(DATA SECTION)
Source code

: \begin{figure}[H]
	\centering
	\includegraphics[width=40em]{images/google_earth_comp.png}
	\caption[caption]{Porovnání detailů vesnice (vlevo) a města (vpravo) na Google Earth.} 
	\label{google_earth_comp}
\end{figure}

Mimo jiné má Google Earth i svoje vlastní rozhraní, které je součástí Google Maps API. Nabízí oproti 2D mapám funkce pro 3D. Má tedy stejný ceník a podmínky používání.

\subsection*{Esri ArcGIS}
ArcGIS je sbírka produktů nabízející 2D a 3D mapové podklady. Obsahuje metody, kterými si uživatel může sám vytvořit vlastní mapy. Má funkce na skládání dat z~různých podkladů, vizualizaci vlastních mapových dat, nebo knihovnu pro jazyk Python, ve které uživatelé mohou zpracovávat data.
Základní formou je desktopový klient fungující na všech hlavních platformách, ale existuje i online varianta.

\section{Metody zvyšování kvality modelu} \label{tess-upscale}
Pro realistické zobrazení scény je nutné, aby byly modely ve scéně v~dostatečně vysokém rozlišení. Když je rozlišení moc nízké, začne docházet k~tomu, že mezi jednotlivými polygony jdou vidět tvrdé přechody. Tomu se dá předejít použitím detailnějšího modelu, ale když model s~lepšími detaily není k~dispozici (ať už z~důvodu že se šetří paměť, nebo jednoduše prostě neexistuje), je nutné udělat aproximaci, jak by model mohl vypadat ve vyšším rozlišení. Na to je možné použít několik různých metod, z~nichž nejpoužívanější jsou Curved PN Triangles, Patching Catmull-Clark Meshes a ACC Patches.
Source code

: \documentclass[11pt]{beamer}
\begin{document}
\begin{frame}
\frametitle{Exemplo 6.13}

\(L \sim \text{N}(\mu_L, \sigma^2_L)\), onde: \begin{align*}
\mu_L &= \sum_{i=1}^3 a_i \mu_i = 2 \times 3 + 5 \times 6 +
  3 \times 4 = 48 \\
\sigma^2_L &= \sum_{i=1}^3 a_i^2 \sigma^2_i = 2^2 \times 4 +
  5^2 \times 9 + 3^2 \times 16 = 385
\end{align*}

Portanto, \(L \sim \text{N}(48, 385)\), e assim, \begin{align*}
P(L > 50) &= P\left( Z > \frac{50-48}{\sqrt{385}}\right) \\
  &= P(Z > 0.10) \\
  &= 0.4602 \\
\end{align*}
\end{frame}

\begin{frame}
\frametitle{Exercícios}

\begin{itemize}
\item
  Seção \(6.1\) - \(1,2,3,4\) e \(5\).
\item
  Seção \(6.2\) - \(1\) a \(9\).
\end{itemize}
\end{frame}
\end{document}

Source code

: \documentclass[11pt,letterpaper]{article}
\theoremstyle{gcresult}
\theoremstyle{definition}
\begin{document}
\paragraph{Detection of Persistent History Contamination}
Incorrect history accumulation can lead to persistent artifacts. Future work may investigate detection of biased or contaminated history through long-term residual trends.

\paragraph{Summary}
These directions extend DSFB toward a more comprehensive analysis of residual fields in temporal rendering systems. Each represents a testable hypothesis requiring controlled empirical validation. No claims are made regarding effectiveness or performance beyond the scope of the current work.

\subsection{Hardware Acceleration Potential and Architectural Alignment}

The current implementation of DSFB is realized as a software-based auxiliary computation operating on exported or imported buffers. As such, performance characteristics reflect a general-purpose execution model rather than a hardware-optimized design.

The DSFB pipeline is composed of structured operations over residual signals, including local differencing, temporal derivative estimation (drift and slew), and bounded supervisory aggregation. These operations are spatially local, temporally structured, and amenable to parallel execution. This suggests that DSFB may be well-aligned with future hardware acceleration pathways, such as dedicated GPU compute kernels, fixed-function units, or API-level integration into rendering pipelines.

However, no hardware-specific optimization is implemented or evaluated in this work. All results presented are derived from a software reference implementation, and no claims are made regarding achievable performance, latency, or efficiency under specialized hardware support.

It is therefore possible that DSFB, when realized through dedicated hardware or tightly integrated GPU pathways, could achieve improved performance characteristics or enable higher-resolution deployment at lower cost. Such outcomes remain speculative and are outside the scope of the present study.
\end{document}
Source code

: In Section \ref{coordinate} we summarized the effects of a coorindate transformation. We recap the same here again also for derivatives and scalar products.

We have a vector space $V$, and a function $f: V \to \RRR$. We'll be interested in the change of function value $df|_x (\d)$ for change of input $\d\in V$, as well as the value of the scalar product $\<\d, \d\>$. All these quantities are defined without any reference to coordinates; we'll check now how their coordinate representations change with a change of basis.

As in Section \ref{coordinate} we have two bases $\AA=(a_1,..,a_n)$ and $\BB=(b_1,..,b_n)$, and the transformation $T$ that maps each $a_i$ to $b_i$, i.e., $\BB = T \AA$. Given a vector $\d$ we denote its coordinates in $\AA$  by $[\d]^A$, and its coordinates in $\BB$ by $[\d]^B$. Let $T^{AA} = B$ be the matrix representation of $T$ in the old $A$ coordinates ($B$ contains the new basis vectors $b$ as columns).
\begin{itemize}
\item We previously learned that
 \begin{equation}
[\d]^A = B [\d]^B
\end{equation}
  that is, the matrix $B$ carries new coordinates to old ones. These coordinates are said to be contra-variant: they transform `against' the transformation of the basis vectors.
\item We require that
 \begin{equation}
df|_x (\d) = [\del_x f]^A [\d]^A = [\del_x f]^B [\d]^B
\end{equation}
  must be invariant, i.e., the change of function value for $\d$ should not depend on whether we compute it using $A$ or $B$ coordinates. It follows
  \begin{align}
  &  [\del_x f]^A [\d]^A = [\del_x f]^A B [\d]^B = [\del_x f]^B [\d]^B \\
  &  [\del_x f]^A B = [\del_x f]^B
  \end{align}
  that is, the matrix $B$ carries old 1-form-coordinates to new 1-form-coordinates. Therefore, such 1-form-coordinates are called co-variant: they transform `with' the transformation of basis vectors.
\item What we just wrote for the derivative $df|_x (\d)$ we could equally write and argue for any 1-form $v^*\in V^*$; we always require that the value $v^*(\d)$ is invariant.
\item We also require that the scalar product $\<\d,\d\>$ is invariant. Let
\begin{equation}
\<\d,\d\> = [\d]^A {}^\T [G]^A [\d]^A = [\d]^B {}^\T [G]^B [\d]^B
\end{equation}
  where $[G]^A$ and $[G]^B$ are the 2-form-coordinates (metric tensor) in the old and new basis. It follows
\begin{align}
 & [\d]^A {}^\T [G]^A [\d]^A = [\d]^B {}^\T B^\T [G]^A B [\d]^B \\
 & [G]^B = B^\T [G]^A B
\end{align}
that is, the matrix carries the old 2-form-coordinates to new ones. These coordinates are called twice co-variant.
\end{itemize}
(End DATA SECTION)
(DATA SECTION)
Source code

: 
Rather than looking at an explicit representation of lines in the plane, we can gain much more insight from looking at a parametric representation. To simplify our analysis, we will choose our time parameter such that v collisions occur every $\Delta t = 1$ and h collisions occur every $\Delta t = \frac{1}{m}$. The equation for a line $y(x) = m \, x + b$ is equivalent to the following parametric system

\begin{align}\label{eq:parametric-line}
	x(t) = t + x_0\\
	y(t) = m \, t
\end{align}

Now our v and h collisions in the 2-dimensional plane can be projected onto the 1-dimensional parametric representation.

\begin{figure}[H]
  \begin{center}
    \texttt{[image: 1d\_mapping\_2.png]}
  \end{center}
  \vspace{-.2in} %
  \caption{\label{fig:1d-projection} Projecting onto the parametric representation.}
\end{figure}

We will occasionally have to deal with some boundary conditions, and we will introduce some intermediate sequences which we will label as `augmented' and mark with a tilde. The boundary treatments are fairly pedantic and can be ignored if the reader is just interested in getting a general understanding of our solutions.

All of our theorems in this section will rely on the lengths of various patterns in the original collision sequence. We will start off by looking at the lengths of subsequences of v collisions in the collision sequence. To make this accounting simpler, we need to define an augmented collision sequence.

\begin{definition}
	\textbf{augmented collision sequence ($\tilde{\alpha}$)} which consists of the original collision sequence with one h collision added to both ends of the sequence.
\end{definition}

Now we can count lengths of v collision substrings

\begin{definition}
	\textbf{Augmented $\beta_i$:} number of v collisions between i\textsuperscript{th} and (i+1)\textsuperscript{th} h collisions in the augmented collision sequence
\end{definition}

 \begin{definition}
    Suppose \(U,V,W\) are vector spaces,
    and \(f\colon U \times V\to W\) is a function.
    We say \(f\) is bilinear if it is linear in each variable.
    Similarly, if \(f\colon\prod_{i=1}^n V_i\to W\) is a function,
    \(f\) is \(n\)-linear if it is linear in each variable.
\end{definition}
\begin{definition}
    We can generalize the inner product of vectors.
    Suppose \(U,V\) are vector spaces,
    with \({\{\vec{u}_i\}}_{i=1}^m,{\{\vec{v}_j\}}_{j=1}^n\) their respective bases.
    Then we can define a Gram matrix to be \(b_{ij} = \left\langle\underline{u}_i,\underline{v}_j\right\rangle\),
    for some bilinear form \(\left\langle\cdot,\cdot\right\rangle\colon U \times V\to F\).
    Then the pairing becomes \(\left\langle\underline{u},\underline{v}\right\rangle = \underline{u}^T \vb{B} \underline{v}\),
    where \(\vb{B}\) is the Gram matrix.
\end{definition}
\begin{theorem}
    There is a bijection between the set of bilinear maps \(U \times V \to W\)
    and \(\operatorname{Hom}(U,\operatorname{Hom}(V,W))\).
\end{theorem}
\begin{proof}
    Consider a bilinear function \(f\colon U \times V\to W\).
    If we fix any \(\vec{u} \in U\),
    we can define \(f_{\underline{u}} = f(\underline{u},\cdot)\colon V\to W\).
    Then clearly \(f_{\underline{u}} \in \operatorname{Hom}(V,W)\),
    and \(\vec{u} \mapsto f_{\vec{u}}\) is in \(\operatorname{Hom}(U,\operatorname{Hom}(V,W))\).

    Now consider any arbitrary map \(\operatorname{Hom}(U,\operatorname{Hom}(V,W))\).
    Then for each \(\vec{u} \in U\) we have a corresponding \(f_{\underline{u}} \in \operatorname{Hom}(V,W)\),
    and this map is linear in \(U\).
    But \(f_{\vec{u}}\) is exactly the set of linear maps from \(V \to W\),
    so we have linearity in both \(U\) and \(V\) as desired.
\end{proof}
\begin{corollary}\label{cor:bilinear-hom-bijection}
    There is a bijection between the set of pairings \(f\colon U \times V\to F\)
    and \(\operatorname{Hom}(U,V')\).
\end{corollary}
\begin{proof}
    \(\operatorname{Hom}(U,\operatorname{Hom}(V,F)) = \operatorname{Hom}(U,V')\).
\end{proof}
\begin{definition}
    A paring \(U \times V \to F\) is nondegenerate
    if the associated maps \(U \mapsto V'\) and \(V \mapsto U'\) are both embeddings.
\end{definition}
(End DATA SECTION)
(DATA SECTION)
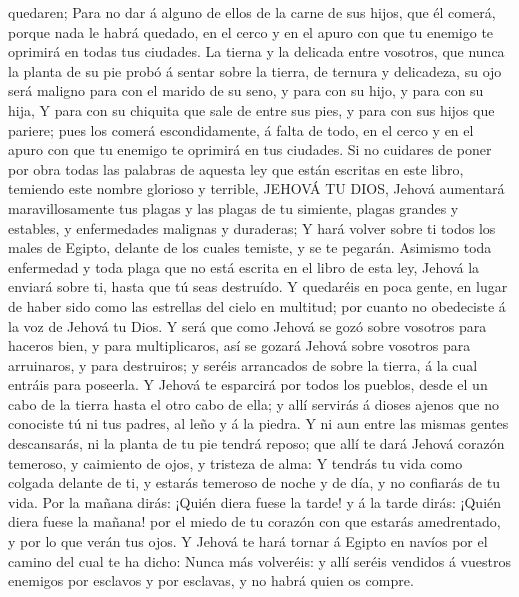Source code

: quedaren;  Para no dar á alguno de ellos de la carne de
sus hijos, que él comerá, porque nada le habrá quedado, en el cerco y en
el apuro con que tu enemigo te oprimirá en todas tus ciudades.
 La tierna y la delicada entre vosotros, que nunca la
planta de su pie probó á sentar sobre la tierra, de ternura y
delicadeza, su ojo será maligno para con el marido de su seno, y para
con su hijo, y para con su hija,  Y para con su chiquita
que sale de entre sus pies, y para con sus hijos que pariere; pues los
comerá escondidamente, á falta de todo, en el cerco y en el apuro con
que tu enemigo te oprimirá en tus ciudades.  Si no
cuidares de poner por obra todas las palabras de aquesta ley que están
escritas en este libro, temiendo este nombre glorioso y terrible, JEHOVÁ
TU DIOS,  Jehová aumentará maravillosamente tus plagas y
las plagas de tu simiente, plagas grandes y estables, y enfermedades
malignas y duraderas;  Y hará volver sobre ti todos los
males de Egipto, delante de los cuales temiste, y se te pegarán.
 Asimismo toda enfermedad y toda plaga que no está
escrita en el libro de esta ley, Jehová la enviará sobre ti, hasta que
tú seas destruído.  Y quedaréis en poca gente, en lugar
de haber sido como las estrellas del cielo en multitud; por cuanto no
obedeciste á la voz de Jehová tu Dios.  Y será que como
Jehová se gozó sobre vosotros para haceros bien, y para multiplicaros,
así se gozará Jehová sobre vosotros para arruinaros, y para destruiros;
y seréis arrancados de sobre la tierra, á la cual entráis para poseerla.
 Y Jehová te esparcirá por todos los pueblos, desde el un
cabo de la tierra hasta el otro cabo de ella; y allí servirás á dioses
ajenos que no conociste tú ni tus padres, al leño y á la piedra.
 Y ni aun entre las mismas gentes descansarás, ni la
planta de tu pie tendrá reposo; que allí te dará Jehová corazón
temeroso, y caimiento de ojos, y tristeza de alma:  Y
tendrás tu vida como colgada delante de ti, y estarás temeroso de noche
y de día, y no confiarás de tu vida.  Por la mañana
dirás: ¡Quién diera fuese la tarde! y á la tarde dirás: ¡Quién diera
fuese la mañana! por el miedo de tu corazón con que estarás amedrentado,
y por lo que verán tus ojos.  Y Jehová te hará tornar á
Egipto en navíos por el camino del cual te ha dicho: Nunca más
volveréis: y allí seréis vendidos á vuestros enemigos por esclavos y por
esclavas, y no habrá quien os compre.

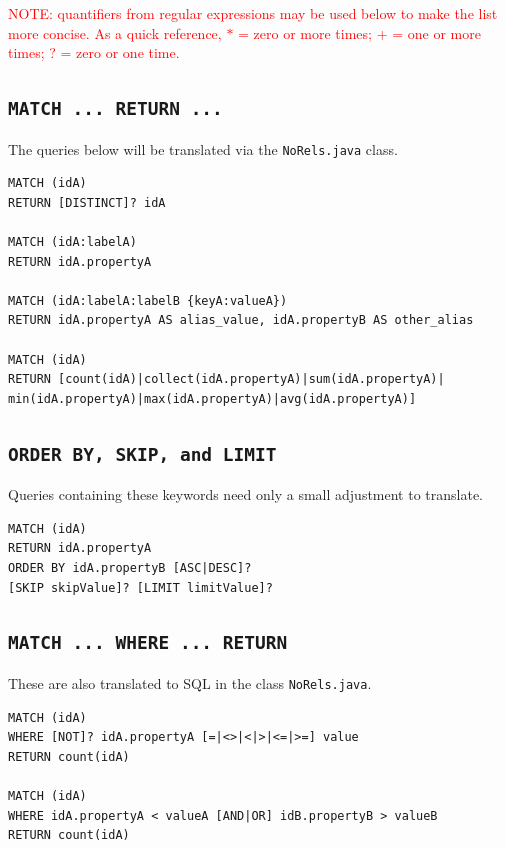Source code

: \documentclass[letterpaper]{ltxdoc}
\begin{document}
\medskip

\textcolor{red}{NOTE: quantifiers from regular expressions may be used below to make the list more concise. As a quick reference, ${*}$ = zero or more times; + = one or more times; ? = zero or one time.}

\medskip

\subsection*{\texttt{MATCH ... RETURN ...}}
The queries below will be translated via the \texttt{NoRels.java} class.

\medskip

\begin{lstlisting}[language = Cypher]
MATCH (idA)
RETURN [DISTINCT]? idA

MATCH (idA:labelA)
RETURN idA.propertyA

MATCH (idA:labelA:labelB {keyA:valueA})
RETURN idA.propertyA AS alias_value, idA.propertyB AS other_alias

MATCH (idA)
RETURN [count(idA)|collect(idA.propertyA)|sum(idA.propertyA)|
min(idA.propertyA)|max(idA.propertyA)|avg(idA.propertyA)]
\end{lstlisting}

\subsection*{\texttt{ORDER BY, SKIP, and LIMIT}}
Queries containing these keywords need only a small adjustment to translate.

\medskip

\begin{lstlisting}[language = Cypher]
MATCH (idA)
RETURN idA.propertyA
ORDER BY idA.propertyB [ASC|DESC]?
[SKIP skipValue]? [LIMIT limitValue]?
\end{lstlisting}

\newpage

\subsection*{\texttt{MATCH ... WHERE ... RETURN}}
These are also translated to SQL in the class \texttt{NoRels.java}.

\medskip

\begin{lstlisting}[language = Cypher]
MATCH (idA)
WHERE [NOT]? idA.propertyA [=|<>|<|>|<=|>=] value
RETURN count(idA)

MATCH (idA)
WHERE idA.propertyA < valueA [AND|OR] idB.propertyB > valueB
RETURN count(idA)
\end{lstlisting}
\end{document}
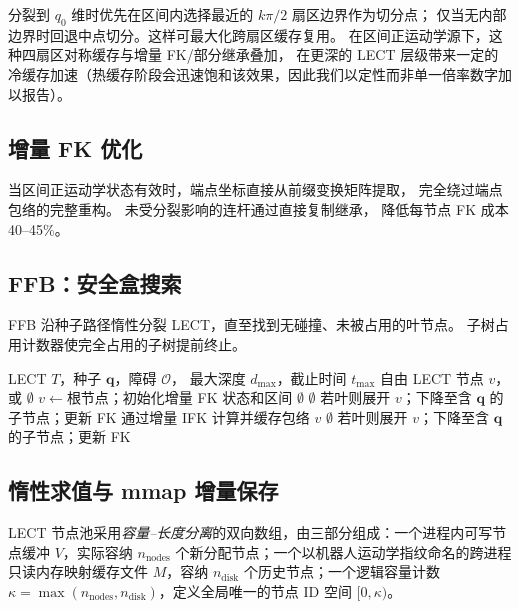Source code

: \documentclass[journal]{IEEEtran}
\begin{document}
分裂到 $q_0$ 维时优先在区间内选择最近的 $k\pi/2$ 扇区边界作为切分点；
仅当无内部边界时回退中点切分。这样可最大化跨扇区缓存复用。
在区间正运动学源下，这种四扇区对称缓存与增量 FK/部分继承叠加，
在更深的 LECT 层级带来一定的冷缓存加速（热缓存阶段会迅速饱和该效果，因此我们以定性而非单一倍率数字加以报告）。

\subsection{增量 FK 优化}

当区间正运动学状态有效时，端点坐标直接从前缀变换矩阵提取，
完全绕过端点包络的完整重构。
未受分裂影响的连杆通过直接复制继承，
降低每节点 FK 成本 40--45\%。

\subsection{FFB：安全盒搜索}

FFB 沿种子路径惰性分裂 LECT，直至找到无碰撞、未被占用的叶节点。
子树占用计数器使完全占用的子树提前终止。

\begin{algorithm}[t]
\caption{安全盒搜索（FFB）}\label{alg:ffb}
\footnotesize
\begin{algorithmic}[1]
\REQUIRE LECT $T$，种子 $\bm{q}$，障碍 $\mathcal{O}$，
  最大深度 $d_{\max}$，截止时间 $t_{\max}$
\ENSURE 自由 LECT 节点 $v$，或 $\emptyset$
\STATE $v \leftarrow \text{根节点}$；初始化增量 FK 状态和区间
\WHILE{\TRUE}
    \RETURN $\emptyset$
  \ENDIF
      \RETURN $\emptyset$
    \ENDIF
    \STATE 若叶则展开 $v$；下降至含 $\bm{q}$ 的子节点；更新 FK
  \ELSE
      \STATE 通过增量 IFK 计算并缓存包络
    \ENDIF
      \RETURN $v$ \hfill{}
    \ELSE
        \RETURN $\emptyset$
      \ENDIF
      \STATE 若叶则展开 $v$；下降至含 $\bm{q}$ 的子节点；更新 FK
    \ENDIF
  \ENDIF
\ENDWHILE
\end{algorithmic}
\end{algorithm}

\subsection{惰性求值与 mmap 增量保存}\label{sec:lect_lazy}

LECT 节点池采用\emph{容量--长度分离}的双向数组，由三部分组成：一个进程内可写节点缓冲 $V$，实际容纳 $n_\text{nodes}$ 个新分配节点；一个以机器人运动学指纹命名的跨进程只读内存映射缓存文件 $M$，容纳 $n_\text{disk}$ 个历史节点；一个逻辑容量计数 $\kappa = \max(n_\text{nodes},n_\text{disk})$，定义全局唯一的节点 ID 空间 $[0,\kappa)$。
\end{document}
(End DATA SECTION)
EXERCISE AIM: Search the listing above for lines containing "sigma", and copy them.

RESULT FOR THIS EXERCISE:
\(L \sim \text{N}(\mu_L, \sigma^2_L)\), onde: \begin{align*}
\sigma^2_L &= \sum_{i=1}^3 a_i^2 \sigma^2_i = 2^2 \times 4 +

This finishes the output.